== DATA FOR PROCESSING

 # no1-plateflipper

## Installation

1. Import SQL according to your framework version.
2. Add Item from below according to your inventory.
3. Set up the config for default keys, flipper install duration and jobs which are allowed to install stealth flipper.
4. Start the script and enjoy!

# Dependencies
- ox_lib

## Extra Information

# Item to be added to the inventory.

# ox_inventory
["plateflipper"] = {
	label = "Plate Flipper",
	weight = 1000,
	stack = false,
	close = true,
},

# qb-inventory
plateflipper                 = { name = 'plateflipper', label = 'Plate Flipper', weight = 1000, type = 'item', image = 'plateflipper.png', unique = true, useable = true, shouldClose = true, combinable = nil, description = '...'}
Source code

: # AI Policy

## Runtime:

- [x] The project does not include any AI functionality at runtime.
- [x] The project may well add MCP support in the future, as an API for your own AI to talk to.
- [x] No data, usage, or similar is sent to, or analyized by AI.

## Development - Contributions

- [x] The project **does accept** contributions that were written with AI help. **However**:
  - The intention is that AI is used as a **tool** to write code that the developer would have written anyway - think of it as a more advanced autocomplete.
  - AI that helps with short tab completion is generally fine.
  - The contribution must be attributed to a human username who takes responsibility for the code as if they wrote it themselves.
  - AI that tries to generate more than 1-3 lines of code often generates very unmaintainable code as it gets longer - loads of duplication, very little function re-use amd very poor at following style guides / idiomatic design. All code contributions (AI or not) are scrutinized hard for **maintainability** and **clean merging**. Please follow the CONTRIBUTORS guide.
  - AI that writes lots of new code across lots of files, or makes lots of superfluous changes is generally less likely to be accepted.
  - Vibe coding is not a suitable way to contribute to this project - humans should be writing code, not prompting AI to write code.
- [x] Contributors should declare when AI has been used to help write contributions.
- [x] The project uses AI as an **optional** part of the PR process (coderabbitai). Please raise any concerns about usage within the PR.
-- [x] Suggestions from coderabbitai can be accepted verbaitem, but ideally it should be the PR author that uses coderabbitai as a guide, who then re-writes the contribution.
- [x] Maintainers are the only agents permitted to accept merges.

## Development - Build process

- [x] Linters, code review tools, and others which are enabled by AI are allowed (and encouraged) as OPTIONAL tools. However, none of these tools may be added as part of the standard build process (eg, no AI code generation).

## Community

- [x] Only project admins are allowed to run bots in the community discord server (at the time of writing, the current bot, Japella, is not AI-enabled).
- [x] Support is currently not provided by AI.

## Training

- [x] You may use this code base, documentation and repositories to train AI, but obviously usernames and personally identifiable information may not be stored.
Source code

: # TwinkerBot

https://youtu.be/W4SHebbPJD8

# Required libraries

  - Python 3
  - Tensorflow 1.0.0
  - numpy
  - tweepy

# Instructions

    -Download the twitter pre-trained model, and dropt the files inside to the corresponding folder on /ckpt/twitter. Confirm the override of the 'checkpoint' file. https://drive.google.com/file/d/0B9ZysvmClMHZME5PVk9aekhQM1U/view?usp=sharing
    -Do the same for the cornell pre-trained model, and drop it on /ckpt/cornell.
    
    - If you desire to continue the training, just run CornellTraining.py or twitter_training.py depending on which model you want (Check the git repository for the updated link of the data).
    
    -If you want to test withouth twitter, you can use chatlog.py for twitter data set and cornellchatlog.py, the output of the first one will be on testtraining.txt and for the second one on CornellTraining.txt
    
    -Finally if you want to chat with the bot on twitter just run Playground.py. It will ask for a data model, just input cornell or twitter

====

[WHAT TO WORK ON]:
What are the lines above, starting at the one with "- [x] You may" and ending at the one with "# Instructions"? Give them again exactly, and only them.

[TASK RESULT]:
- [x] You may use this code base, documentation and repositories to train AI, but obviously usernames and personally identifiable information may not be stored.
Source code

: # TwinkerBot

https://youtu.be/W4SHebbPJD8

# Required libraries

  - Python 3
  - Tensorflow 1.0.0
  - numpy
  - tweepy

# Instructions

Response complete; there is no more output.